Anaka was first pitched as a jump n' run title for the GBA in 2003, while only a document existed featuring loose details. In 2005. an animation feature short was made with the help of Act3animation as part of a pilot for television.[6] In 2006, a touch-only Nintendo DS demo was created, Players could control the character indirectly by touching the screen where they wanted them to go. It was a mix between a jump n' run and a traditional adventure game.

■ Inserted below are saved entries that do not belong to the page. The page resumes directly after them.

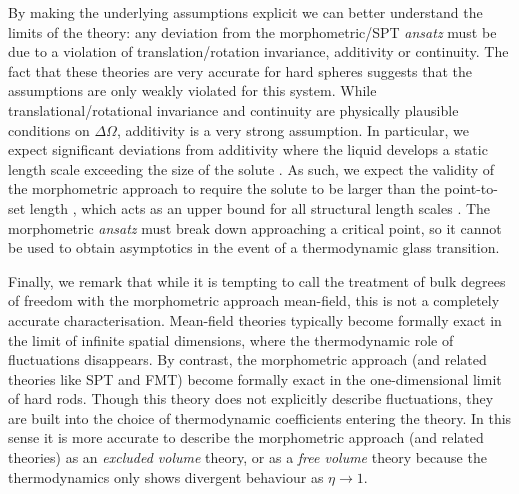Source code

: \documentclass[11pt,twoside]{report}
\def\includebibliography{}
\begin{document}
By making the underlying assumptions explicit we can better understand the limits of the theory: any deviation from the morphometric/SPT \emph{ansatz} must be due to a violation of translation/rotation invariance, additivity or continuity.
The fact that these theories are very accurate for hard spheres suggests that the assumptions are only weakly violated for this system.
While translational/rotational invariance and continuity are physically plausible conditions on $\Delta \Omega$, additivity is a very strong assumption.
In particular, we expect significant deviations from additivity where the liquid develops a static length scale exceeding the size of the solute \cite{KonigPRL2004}.
As such, we expect the validity of the morphometric approach to require the solute to be larger than the point-to-set length \cite{MontanariJSP2006}, which acts as an upper bound for all structural length scales \cite{YaidaPRE2016}.
The morphometric \emph{ansatz} must break down approaching a critical point, so it cannot be used to obtain asymptotics in the event of a thermodynamic glass transition.

Finally, we remark that while it is tempting to call the treatment of bulk degrees of freedom with the morphometric approach mean-field, this is not a completely accurate characterisation.
Mean-field theories typically become formally exact in the limit of infinite spatial dimensions, where the thermodynamic role of fluctuations disappears.
By contrast, the morphometric approach (and related theories like SPT and FMT) become formally exact in the one-dimensional limit of hard rods.
Though this theory does not explicitly describe fluctuations, they are built into the choice of thermodynamic coefficients entering the theory.
In this sense it is more accurate to describe the morphometric approach (and related theories) as an \emph{excluded volume} theory, or as a \emph{free volume} theory because the thermodynamics only shows divergent behaviour as $\eta \to 1$.


\ifdefined\includebibliography
  \printbibliography
\fi
\end{document}
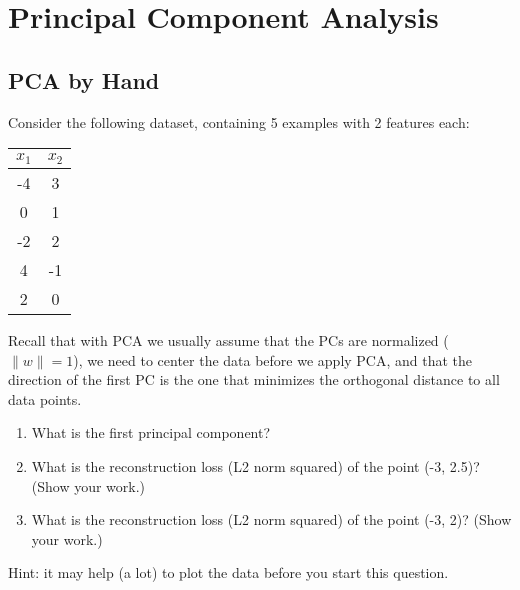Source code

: \documentclass{article}
\def\blu#1{{\color{blu}#1}}
\def\norm#1{\|#1\|}
\def\enum#1{\begin{enumerate}#1\end{enumerate}}
\begin{document}
\section{Principal Component Analysis}
\subsection{PCA by Hand}

Consider the following dataset, containing 5 examples with 2 features each:
\begin{center}
\begin{tabular}{cc}
$x_1$ & $x_2$\\
\hline
-4 & 3\\
0 & 1\\
-2 & 2\\
4 & -1\\
2 & 0\\
\end{tabular}
\end{center}
Recall that with PCA we usually assume that the PCs are normalized ($\norm{w} = 1$), we need to center the data before we apply PCA, and that the direction of the first PC is the one that minimizes the orthogonal distance to all data points.
\blu{
\enum{
\item What is the first principal component?
\item What is the reconstruction loss (L2 norm squared) of the point (-3, 2.5)? (Show your work.)
\item What is the reconstruction loss (L2 norm squared) of the point (-3, 2)? (Show your work.)
}
}
Hint: it may help (a lot) to plot the data before you start this question.
\end{document}
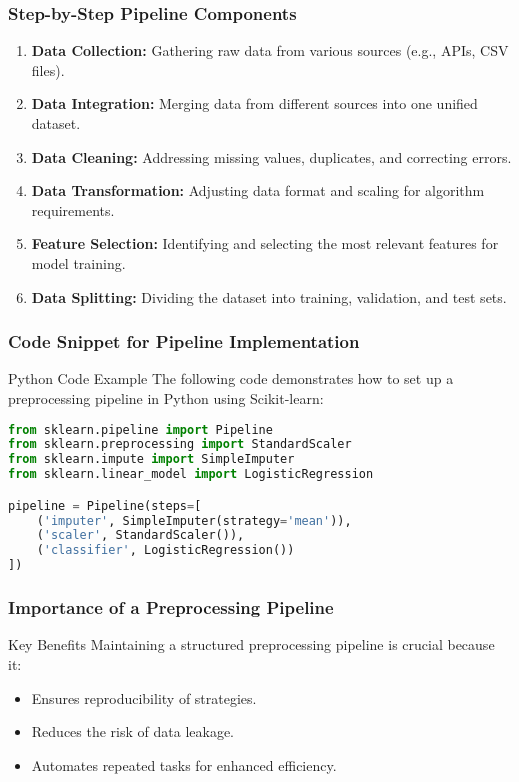 \documentclass[aspectratio=169]{beamer}
\begin{document}
\begin{frame}[fragile]
    \frametitle{Step-by-Step Pipeline Components}
    \begin{enumerate}
        \item \textbf{Data Collection:} Gathering raw data from various sources (e.g., APIs, CSV files).
        \item \textbf{Data Integration:} Merging data from different sources into one unified dataset.
        \item \textbf{Data Cleaning:} Addressing missing values, duplicates, and correcting errors.
        \item \textbf{Data Transformation:} Adjusting data format and scaling for algorithm requirements.
        \item \textbf{Feature Selection:} Identifying and selecting the most relevant features for model training.
        \item \textbf{Data Splitting:} Dividing the dataset into training, validation, and test sets.
    \end{enumerate}
\end{frame}

\begin{frame}[fragile]
    \frametitle{Code Snippet for Pipeline Implementation}
    \begin{block}{Python Code Example}
        The following code demonstrates how to set up a preprocessing pipeline in Python using Scikit-learn:
        \begin{lstlisting}[language=Python]
from sklearn.pipeline import Pipeline
from sklearn.preprocessing import StandardScaler
from sklearn.impute import SimpleImputer
from sklearn.linear_model import LogisticRegression

pipeline = Pipeline(steps=[
    ('imputer', SimpleImputer(strategy='mean')),
    ('scaler', StandardScaler()),
    ('classifier', LogisticRegression())
])
        \end{lstlisting}
    \end{block}
\end{frame}

\begin{frame}[fragile]
    \frametitle{Importance of a Preprocessing Pipeline}
    \begin{block}{Key Benefits}
        Maintaining a structured preprocessing pipeline is crucial because it:
        \begin{itemize}
            \item Ensures reproducibility of strategies.
            \item Reduces the risk of data leakage.
            \item Automates repeated tasks for enhanced efficiency.
        \end{itemize}
    \end{block}
\end{frame}
\end{document}
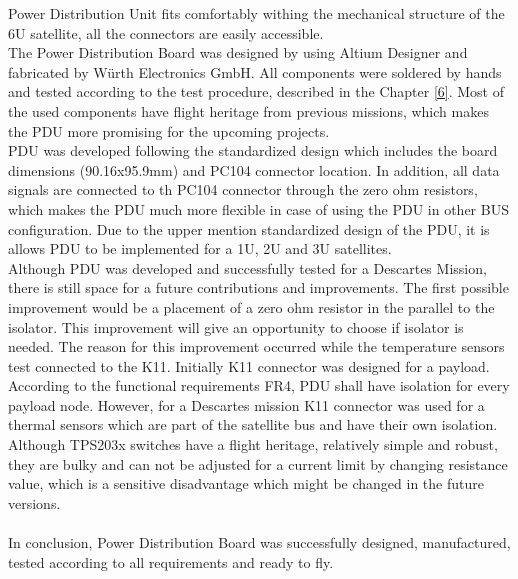 Power Distribution Unit fits comfortably withing the mechanical structure of the 6U satellite, all the connectors are easily accessible. 
\\
The Power Distribution Board was designed by using Altium Designer and fabricated by Würth Electronics GmbH. All components were soldered by hands and tested according to the test procedure, described in the Chapter \ref{6}. Most of the used components have flight heritage from previous missions, which makes the PDU more promising for the upcoming projects.  \\ 
PDU was developed following the standardized design which includes the board dimensions (90.16x95.9mm) and PC104 connector location. In addition, all data signals are connected to th PC104 connector through the zero ohm resistors, which makes the PDU much more flexible in case of using the PDU in other BUS configuration. 
Due to the upper mention standardized design of the PDU, it is allows PDU to be implemented for a 1U, 2U and 3U satellites. \\
Although PDU was developed and successfully tested for a Descartes Mission, there is still space for a future contributions and improvements. The first possible improvement would be a placement of a zero ohm resistor in the parallel to the isolator. This improvement will give an opportunity to choose if isolator is needed. The reason for this improvement occurred while the temperature sensors test connected to the K11. Initially K11 connector was designed for a payload. According to the functional requirements FR4, PDU shall have isolation for every payload node. However, for a Descartes mission K11 connector was used for a thermal sensors which are part of the satellite bus and have their own isolation. Although TPS203x switches have a flight heritage, relatively simple and robust, they are bulky and can not be adjusted for a current limit by changing resistance value, which is a sensitive disadvantage which might be changed in the future versions.  \\ \\

In conclusion, Power Distribution Board was successfully designed,  manufactured, tested according to all requirements and ready to fly.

The developer’s best performing title was the 2007 girl’s horse riding simulator Pony Friends for the Nintendo DS, which sold more than 1 million copies, making it the largest-selling single-format game developed in Australia.[7] By 2008, Tantalus was running two studios, and during that time the studio worked on Cars Race-O-Rama and MX Reflex for the Nintendo DS and PSP, as well as Pony Friends 2 for the Wii & Nintendo DS, and Legend of the Guardians: The Owls of Ga'Hoole for the latter system. Shortly after completion of Cars Race-o-Rama in 2009, the Brisbane studio started work on the company's first digitally distributed title, Drift Street International, for the Nintendo DSi. Meanwhile, the Melbourne office began work on Megamind for PSP and DS, while also prototyping demos for 360, iPhone, and PS3.

Games by Tantalus Media

Developer

Publisher

Studios

Tantalus' first office was in Elizabeth Street in Melbourne's CBD from 1994 to 2000. They then moved to 'The Tea House' at South Wharf, Victoria in South Melbourne where they stayed until late 2011. In December 2011, they relocated their headquarters to Fitzroy, a suburb of Melbourne.

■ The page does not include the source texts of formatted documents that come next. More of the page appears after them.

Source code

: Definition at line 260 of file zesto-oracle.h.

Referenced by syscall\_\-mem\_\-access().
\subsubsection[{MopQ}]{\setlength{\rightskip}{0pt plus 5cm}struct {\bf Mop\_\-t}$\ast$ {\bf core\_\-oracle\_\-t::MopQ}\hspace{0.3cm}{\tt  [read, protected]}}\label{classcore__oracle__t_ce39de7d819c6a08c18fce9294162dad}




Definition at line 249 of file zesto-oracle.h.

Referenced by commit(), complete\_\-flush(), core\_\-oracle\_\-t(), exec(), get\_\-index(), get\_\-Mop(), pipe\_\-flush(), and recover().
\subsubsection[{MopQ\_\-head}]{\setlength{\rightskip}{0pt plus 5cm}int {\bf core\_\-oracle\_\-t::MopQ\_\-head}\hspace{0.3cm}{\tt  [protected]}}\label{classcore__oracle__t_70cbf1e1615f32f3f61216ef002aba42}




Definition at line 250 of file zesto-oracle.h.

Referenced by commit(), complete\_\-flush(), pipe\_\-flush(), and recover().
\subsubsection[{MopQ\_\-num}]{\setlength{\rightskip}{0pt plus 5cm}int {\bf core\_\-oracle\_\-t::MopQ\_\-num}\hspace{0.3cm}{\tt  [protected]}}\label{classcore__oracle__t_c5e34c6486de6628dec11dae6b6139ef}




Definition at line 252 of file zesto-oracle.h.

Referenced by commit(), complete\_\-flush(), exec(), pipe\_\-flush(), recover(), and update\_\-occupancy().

In December 2008 Tantalus established an office in Kelvin Grove, Brisbane, supporting a small team to increase development capacity.
At that time Tantalus employed just over 70 staff across the two offices, with 5 titles in production across 5 platforms. The studios were equipped to handle mutable projects, with 3-4 titles were being developed at any one time.
During the last half of 2009, due to a shift in the games industry in Australia, Tantalus Media closed its Brisbane office, while also making much of the staff in the Melbourne office redundant. During the first half of 2010 the company was reduced to a staff of under 18, at a time when many Australian development studios were closing.[9]

By December 2012, the company was in development of two new titles and is currently focusing on digital distribution, developing for the Nintendo 3DS, Wii U, iPhone\iPad and Android devices.